Há vontade política para que essa regulamentação seja editada em breve. O texto foi colocado em consulta pública (encerrada em 19 de maio) e discutido em audiência pública ocorrida em 21 de maio, na sede do Ministério de Minas e Energia, em Brasília. 

O novo marco deve estabelecer metas obrigatórias de substituição parcial do gás natural por biometano a partir de 2026. A proposta é que produtores e importadores de gás natural passem a adquirir Certificados de Garantia de Origem do Biometano (CGOBs), vinculados ao volume de gás renovável efetivamente incorporado. 

Trata-se de um mecanismo inédito no portfólio de ativos ambientais brasileiros, com potencial de transformar o biometano em um novo vetor de valor – econômico, ambiental e reputacional.

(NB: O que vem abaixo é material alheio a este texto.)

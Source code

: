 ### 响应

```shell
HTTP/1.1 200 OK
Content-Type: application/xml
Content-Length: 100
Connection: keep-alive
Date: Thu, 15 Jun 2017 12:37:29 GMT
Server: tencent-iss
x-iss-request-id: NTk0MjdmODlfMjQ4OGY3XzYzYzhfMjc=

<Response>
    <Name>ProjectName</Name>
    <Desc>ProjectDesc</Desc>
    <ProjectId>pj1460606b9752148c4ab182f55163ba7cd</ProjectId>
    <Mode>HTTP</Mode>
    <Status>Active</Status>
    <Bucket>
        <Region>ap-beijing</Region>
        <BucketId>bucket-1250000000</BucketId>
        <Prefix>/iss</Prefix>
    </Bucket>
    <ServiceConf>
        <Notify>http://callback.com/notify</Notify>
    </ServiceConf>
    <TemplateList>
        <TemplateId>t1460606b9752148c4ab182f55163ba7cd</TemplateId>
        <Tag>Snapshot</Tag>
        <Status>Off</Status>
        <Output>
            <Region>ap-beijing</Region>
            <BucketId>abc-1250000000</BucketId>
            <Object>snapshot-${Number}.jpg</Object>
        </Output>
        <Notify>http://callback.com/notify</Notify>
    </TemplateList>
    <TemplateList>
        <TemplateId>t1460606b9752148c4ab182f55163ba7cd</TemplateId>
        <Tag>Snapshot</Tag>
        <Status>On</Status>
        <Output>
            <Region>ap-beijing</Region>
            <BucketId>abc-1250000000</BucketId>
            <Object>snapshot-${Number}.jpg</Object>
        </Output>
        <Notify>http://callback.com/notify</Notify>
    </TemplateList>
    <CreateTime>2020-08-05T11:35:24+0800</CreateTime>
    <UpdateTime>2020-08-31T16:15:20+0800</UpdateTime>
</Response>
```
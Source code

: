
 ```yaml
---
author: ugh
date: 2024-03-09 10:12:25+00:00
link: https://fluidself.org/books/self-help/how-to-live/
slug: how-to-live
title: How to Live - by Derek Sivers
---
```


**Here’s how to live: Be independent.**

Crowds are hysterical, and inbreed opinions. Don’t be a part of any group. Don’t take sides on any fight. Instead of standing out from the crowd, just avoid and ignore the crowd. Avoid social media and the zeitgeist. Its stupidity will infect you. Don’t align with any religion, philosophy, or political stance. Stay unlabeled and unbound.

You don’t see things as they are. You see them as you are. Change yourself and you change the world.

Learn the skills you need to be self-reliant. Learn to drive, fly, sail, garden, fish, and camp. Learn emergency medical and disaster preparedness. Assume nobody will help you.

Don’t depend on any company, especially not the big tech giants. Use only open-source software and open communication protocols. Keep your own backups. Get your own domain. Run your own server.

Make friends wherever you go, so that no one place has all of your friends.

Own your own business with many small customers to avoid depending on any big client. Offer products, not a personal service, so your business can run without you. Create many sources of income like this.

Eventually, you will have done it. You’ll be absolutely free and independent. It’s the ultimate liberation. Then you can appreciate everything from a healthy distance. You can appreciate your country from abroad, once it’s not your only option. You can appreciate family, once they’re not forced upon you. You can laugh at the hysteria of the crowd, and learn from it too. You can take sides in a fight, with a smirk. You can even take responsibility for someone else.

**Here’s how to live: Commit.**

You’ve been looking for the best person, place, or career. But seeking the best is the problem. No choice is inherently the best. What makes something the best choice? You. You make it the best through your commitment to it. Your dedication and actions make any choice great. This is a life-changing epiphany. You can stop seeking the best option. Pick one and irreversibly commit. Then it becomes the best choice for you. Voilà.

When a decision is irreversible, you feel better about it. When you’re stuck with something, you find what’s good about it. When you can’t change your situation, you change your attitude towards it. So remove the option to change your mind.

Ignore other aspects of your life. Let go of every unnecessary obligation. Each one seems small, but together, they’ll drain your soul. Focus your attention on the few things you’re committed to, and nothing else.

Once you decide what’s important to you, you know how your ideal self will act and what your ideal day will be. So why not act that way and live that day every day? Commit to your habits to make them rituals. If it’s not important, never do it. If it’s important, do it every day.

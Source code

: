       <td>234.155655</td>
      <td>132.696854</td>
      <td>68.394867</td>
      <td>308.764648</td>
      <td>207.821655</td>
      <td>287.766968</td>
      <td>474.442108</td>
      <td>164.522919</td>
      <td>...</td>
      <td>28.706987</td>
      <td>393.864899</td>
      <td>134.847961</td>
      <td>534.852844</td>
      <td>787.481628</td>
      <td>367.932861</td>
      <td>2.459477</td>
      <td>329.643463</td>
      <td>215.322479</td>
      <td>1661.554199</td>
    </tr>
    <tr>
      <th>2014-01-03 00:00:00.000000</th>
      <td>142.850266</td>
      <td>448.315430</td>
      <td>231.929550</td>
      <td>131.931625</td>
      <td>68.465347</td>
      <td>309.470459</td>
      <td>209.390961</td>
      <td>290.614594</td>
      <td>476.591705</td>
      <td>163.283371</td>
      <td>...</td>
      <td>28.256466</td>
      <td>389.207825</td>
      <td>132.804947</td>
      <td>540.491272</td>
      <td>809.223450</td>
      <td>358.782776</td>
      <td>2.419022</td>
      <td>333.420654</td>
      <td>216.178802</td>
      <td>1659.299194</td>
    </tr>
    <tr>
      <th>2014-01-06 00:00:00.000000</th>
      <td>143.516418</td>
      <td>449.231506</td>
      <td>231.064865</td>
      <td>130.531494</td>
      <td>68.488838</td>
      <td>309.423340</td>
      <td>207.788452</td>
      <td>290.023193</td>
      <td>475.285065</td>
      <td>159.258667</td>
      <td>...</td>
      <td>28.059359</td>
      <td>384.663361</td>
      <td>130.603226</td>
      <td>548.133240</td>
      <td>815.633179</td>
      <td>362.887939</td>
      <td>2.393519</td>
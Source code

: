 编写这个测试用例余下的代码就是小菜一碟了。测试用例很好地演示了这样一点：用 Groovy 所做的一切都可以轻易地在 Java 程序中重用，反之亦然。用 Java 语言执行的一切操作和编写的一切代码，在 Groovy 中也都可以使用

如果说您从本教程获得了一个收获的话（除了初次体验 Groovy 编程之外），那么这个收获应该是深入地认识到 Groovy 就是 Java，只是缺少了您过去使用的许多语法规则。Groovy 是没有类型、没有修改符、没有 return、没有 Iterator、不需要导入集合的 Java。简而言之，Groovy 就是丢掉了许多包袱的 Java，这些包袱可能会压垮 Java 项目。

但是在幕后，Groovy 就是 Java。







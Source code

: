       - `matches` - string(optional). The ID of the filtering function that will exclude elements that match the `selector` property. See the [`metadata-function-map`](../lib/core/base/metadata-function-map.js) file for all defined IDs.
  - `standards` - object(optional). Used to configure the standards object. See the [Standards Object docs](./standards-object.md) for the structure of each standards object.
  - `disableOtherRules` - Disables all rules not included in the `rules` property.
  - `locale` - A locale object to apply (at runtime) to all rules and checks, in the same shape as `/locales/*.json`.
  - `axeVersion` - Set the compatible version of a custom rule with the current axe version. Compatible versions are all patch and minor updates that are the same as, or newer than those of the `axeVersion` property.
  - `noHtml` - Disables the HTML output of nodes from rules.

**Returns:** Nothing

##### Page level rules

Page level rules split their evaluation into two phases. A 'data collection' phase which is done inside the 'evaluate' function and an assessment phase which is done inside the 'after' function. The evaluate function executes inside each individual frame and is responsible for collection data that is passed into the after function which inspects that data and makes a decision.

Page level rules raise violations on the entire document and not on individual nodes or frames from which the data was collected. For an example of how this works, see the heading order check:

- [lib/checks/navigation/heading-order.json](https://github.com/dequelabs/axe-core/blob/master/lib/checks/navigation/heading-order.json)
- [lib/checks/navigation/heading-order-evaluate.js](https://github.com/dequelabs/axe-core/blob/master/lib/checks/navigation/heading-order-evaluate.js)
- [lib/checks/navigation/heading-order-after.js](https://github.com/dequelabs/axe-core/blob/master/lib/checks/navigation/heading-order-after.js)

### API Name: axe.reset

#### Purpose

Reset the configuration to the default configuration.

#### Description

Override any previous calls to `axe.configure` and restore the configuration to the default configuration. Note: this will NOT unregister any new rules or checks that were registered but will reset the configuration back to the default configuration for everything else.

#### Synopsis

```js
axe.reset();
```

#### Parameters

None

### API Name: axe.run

Os CGOBs atestam a rastreabilidade do conteúdo biogênico da molécula de gás e são, portanto, a garantia de que determinada fração do gás consumido tem origem renovável – o que agrega valor à molécula e confere transparência às cadeias que desejam reduzir sua pegada de carbono. O modelo aproxima o Brasil dos sistemas de guarantees of origin da União Europeia, criando novas oportunidades no mercado regulado e voluntário.

O impacto pode ser expressivo. Segundo a Abiogás, o país já possui projetos em desenvolvimento capazes de produzir cerca de 7 milhões de m³/dia de biometano até 2030. A Empresa de Pesquisa Energética (EPE) estima um potencial técnico superior a 30 milhões de m³/dia, o equivalente a um quarto do consumo nacional atual de gás natural. 

O estímulo a essa produção pode destravar investimentos em saneamento, agroindústria, transporte e infraestrutura, além de ampliar o uso energético de resíduos orgânicos hoje subaproveitados.

A regulamentação também articula uma governança robusta: ANP, CVM e entidades registradoras compartilharão a supervisão do mercado, garantindo integridade na emissão, escrituração e aposentadoria dos certificados. A exigência de certificação independente e a rastreabilidade em plataforma eletrônica são pilares que fortalecem a credibilidade dos CGOBs e sua atratividade junto a investidores institucionais comprometidos com critérios ESG.

Há desafios, naturalmente. A implementação de instrumentos e controles para garantir que não haverá dupla contagem de atributos ambientais entre CGOBs e outros certificados é essencial. Também será necessário maturar a precificação e a liquidez do ativo, além de fomentar sua aceitação por compradores internacionais.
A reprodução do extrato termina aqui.